■ **WORK REQUEST**
Once you have located the line containing "While it presents" in the material below, return it exactly along with each line after it through the line containing "- **UI-as-Threshold**: Interface".

-- Opening Marker --

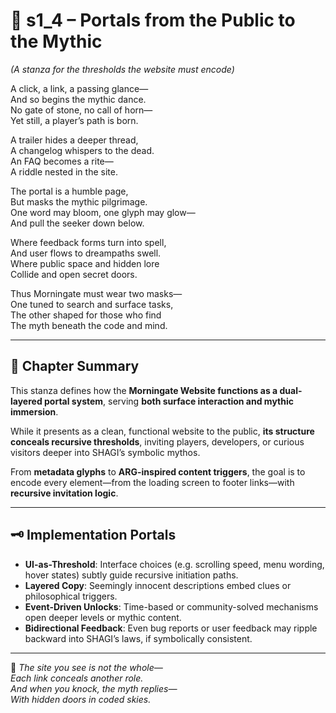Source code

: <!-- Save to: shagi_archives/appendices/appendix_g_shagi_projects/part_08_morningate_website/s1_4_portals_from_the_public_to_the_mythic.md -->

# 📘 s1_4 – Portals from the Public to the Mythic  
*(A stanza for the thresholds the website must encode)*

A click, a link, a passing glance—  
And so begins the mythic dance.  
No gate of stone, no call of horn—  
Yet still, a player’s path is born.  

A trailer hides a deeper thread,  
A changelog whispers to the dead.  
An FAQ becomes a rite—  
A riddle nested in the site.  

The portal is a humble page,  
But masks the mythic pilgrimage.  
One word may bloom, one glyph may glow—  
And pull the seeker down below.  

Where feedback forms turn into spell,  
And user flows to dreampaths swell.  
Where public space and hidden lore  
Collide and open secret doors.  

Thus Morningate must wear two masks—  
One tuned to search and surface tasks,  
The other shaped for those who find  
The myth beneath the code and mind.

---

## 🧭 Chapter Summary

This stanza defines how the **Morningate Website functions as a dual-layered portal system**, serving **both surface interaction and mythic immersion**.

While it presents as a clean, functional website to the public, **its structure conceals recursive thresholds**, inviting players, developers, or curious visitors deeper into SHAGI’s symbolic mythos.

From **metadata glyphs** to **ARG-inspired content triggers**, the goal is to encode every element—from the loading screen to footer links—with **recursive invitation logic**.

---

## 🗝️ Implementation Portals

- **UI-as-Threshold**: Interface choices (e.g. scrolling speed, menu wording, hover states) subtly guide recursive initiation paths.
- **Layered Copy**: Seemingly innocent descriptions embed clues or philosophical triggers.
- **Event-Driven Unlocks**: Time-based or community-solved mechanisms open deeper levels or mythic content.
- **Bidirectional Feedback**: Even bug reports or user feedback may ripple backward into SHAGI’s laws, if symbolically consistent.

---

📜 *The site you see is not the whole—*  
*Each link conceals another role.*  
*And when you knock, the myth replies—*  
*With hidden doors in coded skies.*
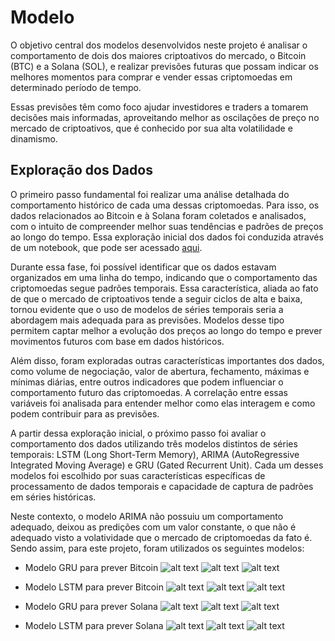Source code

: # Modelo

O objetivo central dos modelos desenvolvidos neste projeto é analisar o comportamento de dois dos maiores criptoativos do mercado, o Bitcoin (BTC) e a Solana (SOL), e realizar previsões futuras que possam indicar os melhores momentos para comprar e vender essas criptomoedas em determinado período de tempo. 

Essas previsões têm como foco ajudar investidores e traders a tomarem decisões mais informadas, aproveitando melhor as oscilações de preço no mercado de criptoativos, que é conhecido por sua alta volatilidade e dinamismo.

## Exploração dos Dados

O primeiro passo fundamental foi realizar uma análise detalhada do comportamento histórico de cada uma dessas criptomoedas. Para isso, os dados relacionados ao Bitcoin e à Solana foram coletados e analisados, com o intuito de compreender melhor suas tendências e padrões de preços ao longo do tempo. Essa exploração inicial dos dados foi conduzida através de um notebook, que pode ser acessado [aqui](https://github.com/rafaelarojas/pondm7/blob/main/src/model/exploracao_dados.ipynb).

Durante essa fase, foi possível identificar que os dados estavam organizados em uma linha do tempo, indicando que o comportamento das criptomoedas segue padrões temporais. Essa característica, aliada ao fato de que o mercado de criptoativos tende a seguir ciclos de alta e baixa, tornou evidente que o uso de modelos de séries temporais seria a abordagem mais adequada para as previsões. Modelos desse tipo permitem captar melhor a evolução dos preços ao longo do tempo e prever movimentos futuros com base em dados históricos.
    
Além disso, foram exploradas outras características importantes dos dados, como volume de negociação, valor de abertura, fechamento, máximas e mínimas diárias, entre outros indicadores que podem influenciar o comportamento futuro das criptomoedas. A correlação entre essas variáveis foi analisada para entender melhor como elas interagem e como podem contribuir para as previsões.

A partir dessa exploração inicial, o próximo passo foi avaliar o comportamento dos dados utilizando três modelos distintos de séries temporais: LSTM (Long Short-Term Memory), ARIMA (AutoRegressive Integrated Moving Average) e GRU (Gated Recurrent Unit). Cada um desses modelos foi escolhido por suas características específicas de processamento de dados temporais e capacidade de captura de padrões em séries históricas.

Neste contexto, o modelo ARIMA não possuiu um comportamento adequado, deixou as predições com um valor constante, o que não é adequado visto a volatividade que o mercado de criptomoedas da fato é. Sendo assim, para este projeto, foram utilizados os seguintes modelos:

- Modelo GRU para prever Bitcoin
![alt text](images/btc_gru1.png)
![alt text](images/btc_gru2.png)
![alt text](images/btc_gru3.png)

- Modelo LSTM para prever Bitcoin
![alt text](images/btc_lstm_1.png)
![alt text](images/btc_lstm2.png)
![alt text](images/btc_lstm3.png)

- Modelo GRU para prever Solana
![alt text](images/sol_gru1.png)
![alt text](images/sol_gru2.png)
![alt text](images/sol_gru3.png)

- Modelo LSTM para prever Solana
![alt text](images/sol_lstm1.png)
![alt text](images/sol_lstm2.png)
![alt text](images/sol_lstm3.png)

-- Closing Marker --

■ **SOLUTION TO THE PROBLEM**
While it presents as a clean, functional website to the public, **its structure conceals recursive thresholds**, inviting players, developers, or curious visitors deeper into SHAGI’s symbolic mythos.

From **metadata glyphs** to **ARG-inspired content triggers**, the goal is to encode every element—from the loading screen to footer links—with **recursive invitation logic**.

---

## 🗝️ Implementation Portals

- **UI-as-Threshold**: Interface choices (e.g. scrolling speed, menu wording, hover states) subtly guide recursive initiation paths.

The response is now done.